Swartz’s departure comes during a period of intensive strategic reset for the retailer, which has been managing operational adjustments, margin pressure, litigation linked to a software implementation, and divestment of non-core international operations. Having served the group for nearly two decades, including about 16 months as chief executive, he cited personal reasons for his decision to step aside.
Board chairman Mike Bosman acknowledged Swartz’s long-standing contribution, saying his leadership helped stabilise operations and support balance sheet adjustments during a complex phase for the business. In response, the board appointed Reeza Isaacs, currently chief financial officer, as group chief executive effective 1 March 2026. Isaacs joined the company in 2025 after previously serving as finance director at Woolworths Holdings.
The group said he has been instrumental in strengthening financial governance, reinforcing capital discipline, and supporting initiatives aimed at improving margins and reducing debt. Megan Pydigadu, currently group chief operating officer, will assume the role of group chief financial officer from the same date, ensuring continuity in financial oversight.

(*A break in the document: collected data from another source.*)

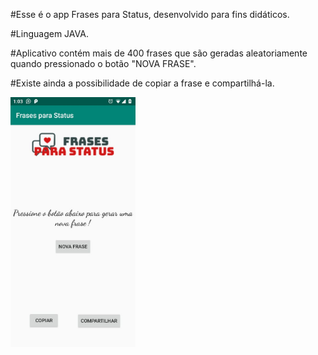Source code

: #Esse é o app Frases para Status, desenvolvido para fins didáticos.

#Linguagem JAVA.

#Aplicativo contém mais de 400 frases que são geradas aleatoriamente quando pressionado o botão "NOVA FRASE".

#Existe ainda a possibilidade de copiar a frase e compartilhá-la.

<img src="Screenshot/screenshot.jpeg" width="200" heidth="300">
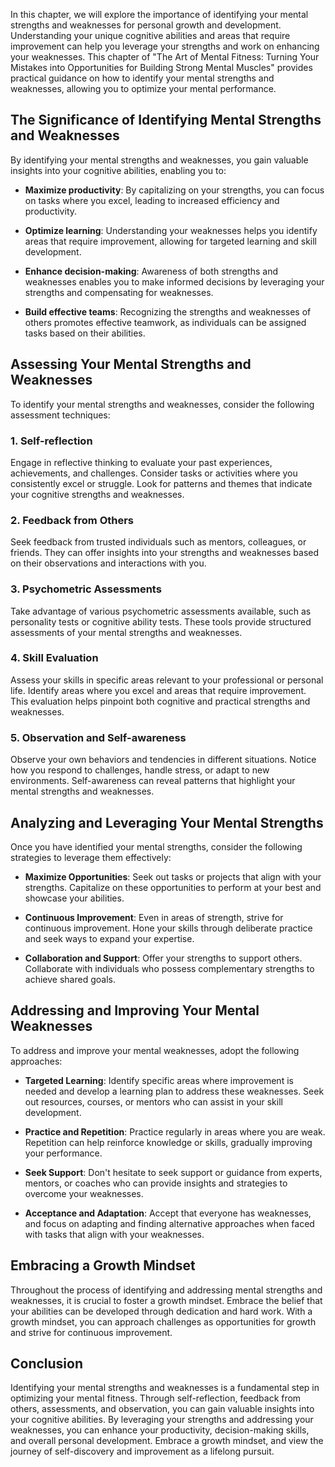 
In this chapter, we will explore the importance of identifying your mental strengths and weaknesses for personal growth and development. Understanding your unique cognitive abilities and areas that require improvement can help you leverage your strengths and work on enhancing your weaknesses. This chapter of "The Art of Mental Fitness: Turning Your Mistakes into Opportunities for Building Strong Mental Muscles" provides practical guidance on how to identify your mental strengths and weaknesses, allowing you to optimize your mental performance.

The Significance of Identifying Mental Strengths and Weaknesses
---------------------------------------------------------------

By identifying your mental strengths and weaknesses, you gain valuable insights into your cognitive abilities, enabling you to:

* **Maximize productivity**: By capitalizing on your strengths, you can focus on tasks where you excel, leading to increased efficiency and productivity.

* **Optimize learning**: Understanding your weaknesses helps you identify areas that require improvement, allowing for targeted learning and skill development.

* **Enhance decision-making**: Awareness of both strengths and weaknesses enables you to make informed decisions by leveraging your strengths and compensating for weaknesses.

* **Build effective teams**: Recognizing the strengths and weaknesses of others promotes effective teamwork, as individuals can be assigned tasks based on their abilities.

Assessing Your Mental Strengths and Weaknesses
----------------------------------------------

To identify your mental strengths and weaknesses, consider the following assessment techniques:

### 1. **Self-reflection**

Engage in reflective thinking to evaluate your past experiences, achievements, and challenges. Consider tasks or activities where you consistently excel or struggle. Look for patterns and themes that indicate your cognitive strengths and weaknesses.

### 2. **Feedback from Others**

Seek feedback from trusted individuals such as mentors, colleagues, or friends. They can offer insights into your strengths and weaknesses based on their observations and interactions with you.

### 3. **Psychometric Assessments**

Take advantage of various psychometric assessments available, such as personality tests or cognitive ability tests. These tools provide structured assessments of your mental strengths and weaknesses.

### 4. **Skill Evaluation**

Assess your skills in specific areas relevant to your professional or personal life. Identify areas where you excel and areas that require improvement. This evaluation helps pinpoint both cognitive and practical strengths and weaknesses.

### 5. **Observation and Self-awareness**

Observe your own behaviors and tendencies in different situations. Notice how you respond to challenges, handle stress, or adapt to new environments. Self-awareness can reveal patterns that highlight your mental strengths and weaknesses.

Analyzing and Leveraging Your Mental Strengths
----------------------------------------------

Once you have identified your mental strengths, consider the following strategies to leverage them effectively:

* **Maximize Opportunities**: Seek out tasks or projects that align with your strengths. Capitalize on these opportunities to perform at your best and showcase your abilities.

* **Continuous Improvement**: Even in areas of strength, strive for continuous improvement. Hone your skills through deliberate practice and seek ways to expand your expertise.

* **Collaboration and Support**: Offer your strengths to support others. Collaborate with individuals who possess complementary strengths to achieve shared goals.

Addressing and Improving Your Mental Weaknesses
-----------------------------------------------

To address and improve your mental weaknesses, adopt the following approaches:

* **Targeted Learning**: Identify specific areas where improvement is needed and develop a learning plan to address these weaknesses. Seek out resources, courses, or mentors who can assist in your skill development.

* **Practice and Repetition**: Practice regularly in areas where you are weak. Repetition can help reinforce knowledge or skills, gradually improving your performance.

* **Seek Support**: Don't hesitate to seek support or guidance from experts, mentors, or coaches who can provide insights and strategies to overcome your weaknesses.

* **Acceptance and Adaptation**: Accept that everyone has weaknesses, and focus on adapting and finding alternative approaches when faced with tasks that align with your weaknesses.

Embracing a Growth Mindset
--------------------------

Throughout the process of identifying and addressing mental strengths and weaknesses, it is crucial to foster a growth mindset. Embrace the belief that your abilities can be developed through dedication and hard work. With a growth mindset, you can approach challenges as opportunities for growth and strive for continuous improvement.

Conclusion
----------

Identifying your mental strengths and weaknesses is a fundamental step in optimizing your mental fitness. Through self-reflection, feedback from others, assessments, and observation, you can gain valuable insights into your cognitive abilities. By leveraging your strengths and addressing your weaknesses, you can enhance your productivity, decision-making skills, and overall personal development. Embrace a growth mindset, and view the journey of self-discovery and improvement as a lifelong pursuit.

The leadership change unfolds against a backdrop of broader operational pressures and structural adjustments within the business. The retailer has sold its Swiss and Polish operations and is progressing with plans to divest its United Kingdom business, signalling a strategic refocus on core Southern African markets.
Performance indicators in the early 2026 financial period have been mixed. Wholesale turnover from continuing operations recorded modest year-on-year growth of about 2.1% in the 18 weeks to 30 January, while gross profit margins in South Africa declined amid competitive pricing, low food inflation, and promotional activity.
Operational complexity has also been heightened by legal challenges linked to a SAP enterprise resource planning rollout at its KwaZulu-Natal distribution centre, which has prompted litigation from a franchisee.
The company has since revised its implementation approach, separating finance and distribution systems to reduce execution risk and support operational stability.
Following the announcement, the company’s share price declined, reflecting investor concern about leadership continuity and execution risk during the ongoing restructuring process. Despite the transition, the group says strategy remains.